Archer tames Blue Jays, outduels Dickey
ST. PETERSBURG -- Chris Archer and R.A. Dickey engaged in a pitchers' duel Tuesday night at Tropicana Field, but ultimately it was Archer and the Rays who came out on top, defeating the Blue Jays, 4-3, to even the series at one game apiece.
"Really nice bounce-back win," Rays manager Kevin Cash said. "Archer was outstanding, and he continues to go out and impress, especially against that lineup."
Archer, who earned his ninth win of the year, started the game by retiring 13 in a row. Dioner Navarro blasted a solo home run in the fifth -- his second consecutive game with a long ball -- to end that perfect stretch and get Toronto on the board after the Rays struck first with an RBI single from Brandon Guyer in the second.
The Rays retook the lead in the bottom of the fifth with an RBI single from Joey Butler, who later came around to score on a flyout-error combination by center fielder Kevin Pillar. Asdrubal Cabrera lifted a towering homer to lead off the eighth for a key insurance run.
Edwin Encarnacion homered off Brad Boxberger with one away in the top of the ninth to tighten it up, but the right-hander retired the next two batters to earn his 19th save of the season.
Dickey allowed three runs on eight hits, three walks and two hit batters while striking out two over seven innings, but the knuckleballer was tacked with his seventh loss of the season. It was a strong outing but not quite good enough, and that was because of the man on the hill for Tampa Bay.
"That's an ace, right there," Blue Jays manager John Gibbons said of Archer. "He's tough to face when he's on. Great competitor, that's why he's having such a good year."
MOMENTS THAT MATTERED
Archer dominating: Archer was perfect through 4 1/3 innings, looking dominant en route to his third win of the season over Toronto. He allowed two runs (one earned) on three hits and a walk in eight innings before Boxberger took over to start the ninth. More >
Too little, too late: Encarnacion made things interesting in the ninth with a solo shot to left that cut the Rays' lead to one. His 14th of the season came off Boxberger, but Navarro and Russell Martin were retired to end the game. What proved to be costly for the Blue Jays was the home run Steve Delabar surrendered to Cabrera in the bottom of the eighth that gave Tampa Bay an extra insurance run.
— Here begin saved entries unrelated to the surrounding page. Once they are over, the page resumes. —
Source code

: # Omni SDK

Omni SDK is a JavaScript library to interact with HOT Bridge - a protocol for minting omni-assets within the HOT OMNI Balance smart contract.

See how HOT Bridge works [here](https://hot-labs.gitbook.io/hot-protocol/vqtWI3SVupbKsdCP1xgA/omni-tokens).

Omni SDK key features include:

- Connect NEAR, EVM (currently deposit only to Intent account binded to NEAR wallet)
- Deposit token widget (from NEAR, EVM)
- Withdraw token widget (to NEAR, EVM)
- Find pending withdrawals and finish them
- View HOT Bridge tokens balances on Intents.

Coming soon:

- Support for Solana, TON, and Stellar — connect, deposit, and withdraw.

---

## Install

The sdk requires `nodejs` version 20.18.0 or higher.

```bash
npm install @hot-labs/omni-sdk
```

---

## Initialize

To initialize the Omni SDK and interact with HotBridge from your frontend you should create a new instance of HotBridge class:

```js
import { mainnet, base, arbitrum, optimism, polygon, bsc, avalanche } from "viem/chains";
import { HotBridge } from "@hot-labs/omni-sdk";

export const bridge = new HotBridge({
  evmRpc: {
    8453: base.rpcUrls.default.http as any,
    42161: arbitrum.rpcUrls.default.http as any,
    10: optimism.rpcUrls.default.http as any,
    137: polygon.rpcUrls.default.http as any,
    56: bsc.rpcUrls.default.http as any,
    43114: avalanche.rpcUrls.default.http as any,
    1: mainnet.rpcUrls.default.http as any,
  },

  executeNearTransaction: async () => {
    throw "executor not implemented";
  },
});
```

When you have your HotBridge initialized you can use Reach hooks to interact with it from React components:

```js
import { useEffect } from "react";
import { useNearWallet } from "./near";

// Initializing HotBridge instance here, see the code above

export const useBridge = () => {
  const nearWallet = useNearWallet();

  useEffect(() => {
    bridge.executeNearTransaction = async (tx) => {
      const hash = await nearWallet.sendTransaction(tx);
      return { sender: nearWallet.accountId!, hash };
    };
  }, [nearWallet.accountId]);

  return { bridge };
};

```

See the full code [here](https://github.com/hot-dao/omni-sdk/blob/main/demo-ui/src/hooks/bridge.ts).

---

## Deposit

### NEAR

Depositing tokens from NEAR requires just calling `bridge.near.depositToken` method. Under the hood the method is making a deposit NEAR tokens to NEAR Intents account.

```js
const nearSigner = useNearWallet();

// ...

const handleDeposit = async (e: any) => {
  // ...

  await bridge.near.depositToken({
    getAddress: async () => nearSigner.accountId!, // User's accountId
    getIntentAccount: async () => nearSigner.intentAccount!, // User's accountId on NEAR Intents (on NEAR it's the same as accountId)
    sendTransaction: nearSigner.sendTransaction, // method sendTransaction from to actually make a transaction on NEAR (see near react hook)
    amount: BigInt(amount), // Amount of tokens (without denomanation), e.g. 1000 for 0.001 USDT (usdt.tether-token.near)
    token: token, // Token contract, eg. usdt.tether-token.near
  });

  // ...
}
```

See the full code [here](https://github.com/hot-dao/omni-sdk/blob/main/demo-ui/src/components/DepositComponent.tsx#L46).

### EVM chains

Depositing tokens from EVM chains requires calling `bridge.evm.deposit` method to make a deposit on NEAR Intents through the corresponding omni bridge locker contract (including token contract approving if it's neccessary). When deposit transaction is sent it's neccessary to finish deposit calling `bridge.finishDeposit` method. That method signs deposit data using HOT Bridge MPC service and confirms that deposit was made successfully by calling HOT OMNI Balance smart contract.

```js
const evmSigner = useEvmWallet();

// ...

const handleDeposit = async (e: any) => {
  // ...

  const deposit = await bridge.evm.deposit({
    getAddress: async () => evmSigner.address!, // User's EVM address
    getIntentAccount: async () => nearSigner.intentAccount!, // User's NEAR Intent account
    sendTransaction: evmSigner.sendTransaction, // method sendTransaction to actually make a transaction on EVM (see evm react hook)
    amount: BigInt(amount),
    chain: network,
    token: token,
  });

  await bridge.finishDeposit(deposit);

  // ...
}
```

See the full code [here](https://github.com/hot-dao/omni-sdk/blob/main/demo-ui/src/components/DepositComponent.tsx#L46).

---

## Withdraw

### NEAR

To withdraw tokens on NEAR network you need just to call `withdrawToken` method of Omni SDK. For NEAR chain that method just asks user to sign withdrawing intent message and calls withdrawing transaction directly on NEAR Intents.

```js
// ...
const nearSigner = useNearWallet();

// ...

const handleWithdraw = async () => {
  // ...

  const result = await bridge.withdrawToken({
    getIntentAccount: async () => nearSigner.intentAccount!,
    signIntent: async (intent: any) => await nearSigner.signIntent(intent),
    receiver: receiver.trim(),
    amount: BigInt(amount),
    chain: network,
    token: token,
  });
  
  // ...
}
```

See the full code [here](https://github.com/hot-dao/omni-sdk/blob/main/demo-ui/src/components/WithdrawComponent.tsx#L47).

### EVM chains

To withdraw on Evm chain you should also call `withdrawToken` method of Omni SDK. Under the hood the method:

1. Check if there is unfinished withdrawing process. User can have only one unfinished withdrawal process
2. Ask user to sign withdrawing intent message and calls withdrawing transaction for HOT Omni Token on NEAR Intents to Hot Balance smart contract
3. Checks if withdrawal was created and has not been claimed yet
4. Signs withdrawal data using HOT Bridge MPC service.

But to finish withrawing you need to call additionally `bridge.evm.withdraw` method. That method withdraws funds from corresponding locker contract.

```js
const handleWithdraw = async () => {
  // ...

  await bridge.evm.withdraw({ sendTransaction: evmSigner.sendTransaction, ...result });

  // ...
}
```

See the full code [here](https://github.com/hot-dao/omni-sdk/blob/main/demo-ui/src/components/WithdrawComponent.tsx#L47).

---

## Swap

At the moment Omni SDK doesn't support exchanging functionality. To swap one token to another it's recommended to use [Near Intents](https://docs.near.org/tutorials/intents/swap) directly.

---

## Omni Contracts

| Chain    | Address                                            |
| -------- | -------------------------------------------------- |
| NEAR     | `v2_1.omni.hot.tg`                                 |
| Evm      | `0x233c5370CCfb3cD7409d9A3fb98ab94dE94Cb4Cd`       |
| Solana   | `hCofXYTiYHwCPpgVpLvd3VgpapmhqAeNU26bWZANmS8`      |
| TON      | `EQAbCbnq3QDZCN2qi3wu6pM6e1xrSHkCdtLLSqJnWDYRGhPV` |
Wacky works too: With runners on first and second and one away in the bottom of the fifth, Logan Forsythe launched a 2-1 fastball from Dickey to deep center, but Pillar tracked it down with a leaping catch at the wall. From there, the wackiness ensued. After Pillar came down with the ball to record the out, he dropped it and then overthrew his cutoff man, second baseman Ryan Goins, allowing Butler to score from second. More >
Navarro strikes again: Navarro broke up Archer's bid for a perfect game with a solo shot to right field. It was Navarro's second home run of the season and his second in as many days. Dating back to last year, Navarro's last five homers have all come against the Rays, with four of them at Tropicana Field.
"We pulled back close, those add-on runs, that extra run in the eighth inning was the difference," -- Gibbons, on the home run by Cabrera in the eighth
SOUND SMART WITH YOUR FRIENDS
Pillar extended his hitting streak to eight games with a single in the sixth inning. Pillar has at least one hit in 16 of his 20 games this month with 11 multi-hit performances.
In the first inning, Forsythe rolled a slow ground ball to third baseman Josh Donaldson, whose throw pulled first baseman Encarnacion across the bag. Forsythe was ruled safe on the bang-bang play, but the Rays' challenge overturned the call to end the inning.
Blue Jays: Right-hander Marco Estrada (5-3, 3.92 ERA) will take the mound for the rubber match of the three-game series Wednesday at 12:10 p.m. ET. Estrada took a no-hitter into the eighth inning during his last start against the Orioles until surrendering a bloop single off the bat of Jimmy Paredes. It was the fourth time in his last five outings that Estrada recorded a quality start.
Rays: Nate Karns (4-3, 3.53 ERA) will try to find similar success from his first career start against Toronto, which happened to be his first career appearance with the Rays back on Sept. 12. In that start, the right-hander became the first in franchise history to go 7-plus innings and allow two hits or fewer in his club debut.